**What to do:** Looking at the entries, say how many lines contain the string "existing". Offer nothing besides the number.

(Collected data)
= Beginning of Section =
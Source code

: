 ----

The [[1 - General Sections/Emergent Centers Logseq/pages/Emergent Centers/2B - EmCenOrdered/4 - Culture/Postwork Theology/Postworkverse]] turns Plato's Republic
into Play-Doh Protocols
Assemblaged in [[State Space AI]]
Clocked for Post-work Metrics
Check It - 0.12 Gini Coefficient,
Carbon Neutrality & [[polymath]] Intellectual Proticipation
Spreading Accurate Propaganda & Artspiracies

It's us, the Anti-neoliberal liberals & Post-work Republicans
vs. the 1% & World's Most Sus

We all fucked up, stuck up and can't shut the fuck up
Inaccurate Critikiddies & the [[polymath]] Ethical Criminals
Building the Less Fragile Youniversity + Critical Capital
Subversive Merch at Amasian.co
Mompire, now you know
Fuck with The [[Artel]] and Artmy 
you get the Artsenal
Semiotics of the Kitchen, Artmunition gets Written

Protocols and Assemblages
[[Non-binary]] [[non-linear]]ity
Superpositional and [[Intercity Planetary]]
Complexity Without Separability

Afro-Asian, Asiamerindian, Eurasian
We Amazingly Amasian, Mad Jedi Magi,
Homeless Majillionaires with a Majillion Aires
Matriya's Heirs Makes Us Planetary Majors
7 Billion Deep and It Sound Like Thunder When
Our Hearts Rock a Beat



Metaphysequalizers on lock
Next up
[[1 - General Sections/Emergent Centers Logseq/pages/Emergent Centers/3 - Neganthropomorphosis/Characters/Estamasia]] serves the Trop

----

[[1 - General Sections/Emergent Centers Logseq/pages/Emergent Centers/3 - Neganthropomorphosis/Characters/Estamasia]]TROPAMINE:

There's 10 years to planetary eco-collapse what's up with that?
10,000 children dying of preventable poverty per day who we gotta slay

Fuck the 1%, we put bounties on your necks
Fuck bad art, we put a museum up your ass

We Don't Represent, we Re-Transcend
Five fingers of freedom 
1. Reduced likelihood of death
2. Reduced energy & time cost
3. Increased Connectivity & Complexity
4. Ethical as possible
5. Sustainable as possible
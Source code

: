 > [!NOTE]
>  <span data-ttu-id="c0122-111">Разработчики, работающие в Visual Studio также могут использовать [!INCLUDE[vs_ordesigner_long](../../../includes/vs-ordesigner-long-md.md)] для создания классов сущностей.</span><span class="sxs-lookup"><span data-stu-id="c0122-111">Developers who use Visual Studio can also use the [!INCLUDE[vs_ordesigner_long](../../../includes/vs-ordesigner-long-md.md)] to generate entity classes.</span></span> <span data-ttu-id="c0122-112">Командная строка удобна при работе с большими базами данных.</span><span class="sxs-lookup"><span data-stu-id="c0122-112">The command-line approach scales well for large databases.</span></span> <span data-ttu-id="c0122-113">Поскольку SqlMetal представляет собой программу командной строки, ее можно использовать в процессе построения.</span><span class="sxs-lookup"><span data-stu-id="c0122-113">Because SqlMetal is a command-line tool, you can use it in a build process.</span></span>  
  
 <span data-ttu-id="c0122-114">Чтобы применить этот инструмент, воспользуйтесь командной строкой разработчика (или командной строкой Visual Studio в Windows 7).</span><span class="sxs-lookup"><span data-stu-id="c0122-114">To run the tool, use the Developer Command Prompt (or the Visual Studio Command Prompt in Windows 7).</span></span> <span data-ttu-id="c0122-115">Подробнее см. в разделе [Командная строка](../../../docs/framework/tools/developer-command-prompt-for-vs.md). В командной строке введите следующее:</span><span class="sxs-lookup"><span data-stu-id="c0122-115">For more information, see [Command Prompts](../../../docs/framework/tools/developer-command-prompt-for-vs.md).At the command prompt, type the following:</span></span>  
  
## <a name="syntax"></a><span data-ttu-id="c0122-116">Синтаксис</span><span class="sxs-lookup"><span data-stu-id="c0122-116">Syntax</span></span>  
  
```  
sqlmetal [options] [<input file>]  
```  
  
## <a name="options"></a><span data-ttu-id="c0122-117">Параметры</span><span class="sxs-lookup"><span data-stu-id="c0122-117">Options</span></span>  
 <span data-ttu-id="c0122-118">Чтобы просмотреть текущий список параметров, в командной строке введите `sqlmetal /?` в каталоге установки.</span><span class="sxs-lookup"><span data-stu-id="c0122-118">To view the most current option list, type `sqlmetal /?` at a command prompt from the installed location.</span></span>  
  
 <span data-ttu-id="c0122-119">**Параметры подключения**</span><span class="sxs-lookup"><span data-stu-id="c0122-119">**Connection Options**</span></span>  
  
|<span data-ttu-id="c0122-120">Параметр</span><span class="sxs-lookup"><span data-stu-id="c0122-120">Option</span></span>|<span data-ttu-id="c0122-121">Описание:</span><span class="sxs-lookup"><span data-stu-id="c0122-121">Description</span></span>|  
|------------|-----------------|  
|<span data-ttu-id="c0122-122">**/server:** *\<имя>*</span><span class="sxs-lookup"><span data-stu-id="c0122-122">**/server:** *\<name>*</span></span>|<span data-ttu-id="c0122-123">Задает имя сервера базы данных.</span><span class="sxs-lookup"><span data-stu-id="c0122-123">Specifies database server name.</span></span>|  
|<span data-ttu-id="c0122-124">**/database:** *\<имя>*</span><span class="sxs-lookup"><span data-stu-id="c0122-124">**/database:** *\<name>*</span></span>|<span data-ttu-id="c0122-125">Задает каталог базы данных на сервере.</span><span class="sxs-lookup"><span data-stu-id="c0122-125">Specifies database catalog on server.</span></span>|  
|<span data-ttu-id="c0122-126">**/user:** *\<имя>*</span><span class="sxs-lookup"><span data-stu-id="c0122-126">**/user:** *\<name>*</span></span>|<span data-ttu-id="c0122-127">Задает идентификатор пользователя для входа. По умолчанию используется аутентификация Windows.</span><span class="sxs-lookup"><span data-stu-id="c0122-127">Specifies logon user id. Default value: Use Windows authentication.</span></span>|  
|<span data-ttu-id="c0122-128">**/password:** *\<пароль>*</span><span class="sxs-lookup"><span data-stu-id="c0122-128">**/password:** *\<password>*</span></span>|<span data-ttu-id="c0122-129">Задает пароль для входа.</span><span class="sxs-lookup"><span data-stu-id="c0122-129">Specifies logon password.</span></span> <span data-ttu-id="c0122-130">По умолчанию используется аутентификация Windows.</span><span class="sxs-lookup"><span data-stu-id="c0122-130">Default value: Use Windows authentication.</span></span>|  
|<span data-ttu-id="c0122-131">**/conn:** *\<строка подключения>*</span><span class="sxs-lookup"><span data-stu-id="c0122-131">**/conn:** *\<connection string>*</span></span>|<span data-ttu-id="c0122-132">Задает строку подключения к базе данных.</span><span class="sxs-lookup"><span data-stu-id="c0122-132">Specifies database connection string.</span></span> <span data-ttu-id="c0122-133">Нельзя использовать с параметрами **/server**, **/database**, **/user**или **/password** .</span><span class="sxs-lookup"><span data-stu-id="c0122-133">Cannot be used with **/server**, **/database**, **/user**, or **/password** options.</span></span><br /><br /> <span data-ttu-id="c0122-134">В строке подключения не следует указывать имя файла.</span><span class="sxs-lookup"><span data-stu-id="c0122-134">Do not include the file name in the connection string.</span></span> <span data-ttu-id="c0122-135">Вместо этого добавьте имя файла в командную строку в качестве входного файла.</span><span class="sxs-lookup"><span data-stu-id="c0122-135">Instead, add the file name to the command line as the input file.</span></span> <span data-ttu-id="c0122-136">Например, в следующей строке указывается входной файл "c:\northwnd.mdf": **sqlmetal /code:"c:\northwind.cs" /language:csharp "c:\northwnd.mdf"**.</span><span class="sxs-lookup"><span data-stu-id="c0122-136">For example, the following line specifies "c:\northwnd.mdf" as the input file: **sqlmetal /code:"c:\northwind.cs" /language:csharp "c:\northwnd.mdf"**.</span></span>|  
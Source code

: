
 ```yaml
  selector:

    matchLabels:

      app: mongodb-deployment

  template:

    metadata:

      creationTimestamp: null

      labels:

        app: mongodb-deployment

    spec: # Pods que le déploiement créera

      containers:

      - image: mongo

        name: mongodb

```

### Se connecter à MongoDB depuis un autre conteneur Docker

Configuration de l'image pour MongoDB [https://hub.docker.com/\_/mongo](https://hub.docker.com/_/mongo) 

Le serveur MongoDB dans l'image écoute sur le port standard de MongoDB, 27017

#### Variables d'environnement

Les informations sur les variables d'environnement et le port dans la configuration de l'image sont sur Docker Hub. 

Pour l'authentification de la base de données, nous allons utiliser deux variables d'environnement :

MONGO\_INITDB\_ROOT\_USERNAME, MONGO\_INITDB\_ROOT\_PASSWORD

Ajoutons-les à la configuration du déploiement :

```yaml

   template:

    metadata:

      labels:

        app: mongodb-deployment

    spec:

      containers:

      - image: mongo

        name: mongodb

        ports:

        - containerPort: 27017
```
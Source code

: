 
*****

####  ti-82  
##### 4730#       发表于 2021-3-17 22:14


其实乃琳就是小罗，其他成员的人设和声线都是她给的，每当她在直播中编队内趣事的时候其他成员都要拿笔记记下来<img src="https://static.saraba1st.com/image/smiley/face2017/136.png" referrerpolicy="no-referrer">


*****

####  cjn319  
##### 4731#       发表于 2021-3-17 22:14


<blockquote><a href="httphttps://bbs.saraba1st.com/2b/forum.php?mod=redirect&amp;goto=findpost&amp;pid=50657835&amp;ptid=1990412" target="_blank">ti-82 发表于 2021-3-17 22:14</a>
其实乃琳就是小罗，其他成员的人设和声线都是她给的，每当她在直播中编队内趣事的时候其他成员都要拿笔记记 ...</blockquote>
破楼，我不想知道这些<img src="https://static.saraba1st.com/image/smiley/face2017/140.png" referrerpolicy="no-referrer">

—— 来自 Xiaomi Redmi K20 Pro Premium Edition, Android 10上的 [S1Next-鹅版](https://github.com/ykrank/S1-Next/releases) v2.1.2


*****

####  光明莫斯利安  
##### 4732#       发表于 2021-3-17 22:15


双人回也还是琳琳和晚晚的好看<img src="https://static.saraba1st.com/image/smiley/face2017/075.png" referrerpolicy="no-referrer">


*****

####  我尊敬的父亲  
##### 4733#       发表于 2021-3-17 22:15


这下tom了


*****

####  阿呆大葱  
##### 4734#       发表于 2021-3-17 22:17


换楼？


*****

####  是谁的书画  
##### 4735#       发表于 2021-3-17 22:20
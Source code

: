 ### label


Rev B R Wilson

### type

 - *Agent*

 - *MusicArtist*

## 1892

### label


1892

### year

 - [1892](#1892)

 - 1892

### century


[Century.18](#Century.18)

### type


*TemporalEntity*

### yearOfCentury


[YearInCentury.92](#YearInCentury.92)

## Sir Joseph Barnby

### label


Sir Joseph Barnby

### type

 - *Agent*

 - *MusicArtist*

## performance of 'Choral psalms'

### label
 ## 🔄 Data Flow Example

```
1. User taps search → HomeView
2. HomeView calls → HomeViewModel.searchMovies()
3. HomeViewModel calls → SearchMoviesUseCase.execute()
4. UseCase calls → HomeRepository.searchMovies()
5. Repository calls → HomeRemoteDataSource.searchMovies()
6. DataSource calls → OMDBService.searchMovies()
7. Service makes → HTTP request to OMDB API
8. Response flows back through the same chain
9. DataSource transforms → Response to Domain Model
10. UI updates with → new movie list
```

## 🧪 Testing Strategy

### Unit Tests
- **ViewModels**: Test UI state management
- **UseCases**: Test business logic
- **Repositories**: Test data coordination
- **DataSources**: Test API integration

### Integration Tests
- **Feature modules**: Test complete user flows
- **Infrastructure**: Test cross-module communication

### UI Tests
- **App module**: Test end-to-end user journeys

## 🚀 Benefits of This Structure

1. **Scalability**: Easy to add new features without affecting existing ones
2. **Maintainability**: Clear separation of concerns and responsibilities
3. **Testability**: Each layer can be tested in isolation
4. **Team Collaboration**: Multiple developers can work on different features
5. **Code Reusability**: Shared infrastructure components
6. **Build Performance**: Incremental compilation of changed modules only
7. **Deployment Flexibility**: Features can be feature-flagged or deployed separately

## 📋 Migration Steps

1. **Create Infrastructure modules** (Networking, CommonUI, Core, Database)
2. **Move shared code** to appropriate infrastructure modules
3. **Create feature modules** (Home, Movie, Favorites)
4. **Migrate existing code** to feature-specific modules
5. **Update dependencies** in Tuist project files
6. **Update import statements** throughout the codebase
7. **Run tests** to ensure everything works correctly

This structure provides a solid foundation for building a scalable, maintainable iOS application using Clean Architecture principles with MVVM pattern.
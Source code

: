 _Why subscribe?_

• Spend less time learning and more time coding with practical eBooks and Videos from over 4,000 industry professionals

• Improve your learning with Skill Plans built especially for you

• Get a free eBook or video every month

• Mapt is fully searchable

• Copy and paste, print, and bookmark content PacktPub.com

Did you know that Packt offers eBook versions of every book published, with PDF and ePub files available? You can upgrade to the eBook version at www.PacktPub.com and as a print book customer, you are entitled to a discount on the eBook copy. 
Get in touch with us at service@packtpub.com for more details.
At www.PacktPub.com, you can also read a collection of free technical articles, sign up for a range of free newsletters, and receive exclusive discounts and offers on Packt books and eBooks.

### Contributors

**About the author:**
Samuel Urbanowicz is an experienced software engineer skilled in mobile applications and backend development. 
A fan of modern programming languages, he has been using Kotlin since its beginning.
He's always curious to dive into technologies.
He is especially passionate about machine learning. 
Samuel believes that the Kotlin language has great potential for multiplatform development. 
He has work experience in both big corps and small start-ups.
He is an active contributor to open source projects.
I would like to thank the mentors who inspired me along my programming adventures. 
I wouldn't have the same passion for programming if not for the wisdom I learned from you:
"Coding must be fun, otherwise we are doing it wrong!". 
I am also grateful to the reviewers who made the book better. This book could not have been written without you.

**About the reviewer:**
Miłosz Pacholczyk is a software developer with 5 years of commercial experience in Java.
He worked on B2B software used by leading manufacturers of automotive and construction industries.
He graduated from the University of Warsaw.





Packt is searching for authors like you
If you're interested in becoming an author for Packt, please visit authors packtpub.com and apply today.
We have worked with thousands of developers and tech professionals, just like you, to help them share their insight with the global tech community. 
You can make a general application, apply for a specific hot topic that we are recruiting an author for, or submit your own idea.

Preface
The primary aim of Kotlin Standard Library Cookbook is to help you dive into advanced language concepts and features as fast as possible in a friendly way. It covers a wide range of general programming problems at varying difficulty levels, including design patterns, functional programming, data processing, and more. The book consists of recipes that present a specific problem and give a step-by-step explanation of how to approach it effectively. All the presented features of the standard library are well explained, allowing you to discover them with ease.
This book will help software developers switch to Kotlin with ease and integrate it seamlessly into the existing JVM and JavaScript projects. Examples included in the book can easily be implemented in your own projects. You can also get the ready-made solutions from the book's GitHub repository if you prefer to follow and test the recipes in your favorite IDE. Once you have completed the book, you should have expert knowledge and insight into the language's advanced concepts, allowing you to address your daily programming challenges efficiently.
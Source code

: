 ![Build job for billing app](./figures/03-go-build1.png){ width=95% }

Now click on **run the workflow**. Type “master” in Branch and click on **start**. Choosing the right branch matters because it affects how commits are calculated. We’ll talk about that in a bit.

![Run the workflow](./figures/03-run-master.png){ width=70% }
= End of Section =
**Result below:** 3